It is old and successful saying that there is a hand of a women behind every successful man. It is true in Odisha. The tribal women are working hard to produce the organic. The average income from Rs.19,618 has increased to Rs.47,256 showing an increase of 140 percent. It was as per the project Strengthening Forest and Forest Based Livelihood. Organic Manure was prepared at home and was used.
Governments claim credit for doubling farmers’ income through policy interventions and extending necessary support, tribal women in Odisha’s poverty-stricken Koraput district have increased their earnings three-fold (almost 140 percent) in the past four years on their own.
This achievement was possible after women from 4,000 households, inspired by USAID and Bhubaneswar-based Centre for Youth and Social Development (CYSD) organized themselves into 261 women producers’ groups (WPGs) and started selling processed forest and agriculture products under the brand “Banashree”. It is now a popular brand in Odisha. The products sold under Banashree are completely organic and hence they are in great demand.
“We never use chemical fertilizers and pesticide because they are not only costly, but harmful. We prepare organic manure at home and use them. It gives high yields,” says Hari Miniaka, a woman producer.
It all started in 2014 with the implementation of a project called “Strengthening Forest and Forest Based Livelihood”. The project focused on mapping agriculture and non-timber forest products (NTFPs) in 250 villages spread over five blocks of Maoist-hit Koraput district — Laxmipur, Narayanpatna, Bandhugaon, Baipariguda and Kundra. After value addition, the products were sold in the market bypassing the local traders.
The baseline study conducted in 2014 before the inception of the project showed that the average annual income of a tribal family was Rs.19,618, which in 2017 went to Rs.47,256, an increase of 140.88 percent.
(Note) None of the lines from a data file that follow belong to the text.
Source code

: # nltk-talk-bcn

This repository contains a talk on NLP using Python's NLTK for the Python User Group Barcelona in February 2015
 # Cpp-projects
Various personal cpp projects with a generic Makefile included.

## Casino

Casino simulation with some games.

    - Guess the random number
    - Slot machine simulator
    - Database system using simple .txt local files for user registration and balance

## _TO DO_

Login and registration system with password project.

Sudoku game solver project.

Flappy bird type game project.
The tribal women producers companies, according to CYSD mentor and co-founder Jagadananand, play the role of local traders to the hilt by which the ultimate benefit goes to the tribal women.
The agriculture, horticulture and NTFPs that the tribal women process and sell include minor millets such as suan, mandia and kangu; turmeric, mango jelly, grafted mango, tamarind, deseeded tamarind, hill grass, piped hill-brooms, plastic-handle broom-sticks, steel-handle broomsticks and lemon grass.
“Earlier, before forming the women groups, we used to barter the hill grass with local traders for a meagre quantity of dry fish, dry chillies, onions and the like. They would not pay us any money. Now, a hill-broom (also known as hill-broomstick) made by us fetches between Rs.50 and Rs.60,” said Tilei Wadeka of Pandakapadar village.
“With the additional income earned through trade and collective marketing, I can send my child to school and repair the roof of my house,” says Rupai Wadeka of Laxmipur.
Laxmi Khila of Dadhipada under Doraguda panchayat in Baipariguda block said the community farming practices addressing food requirements. “Previously, the locals faced food crisis of sorts for many years. Now, we have enough on our plate to consume and need not starve,” said Ms Khila.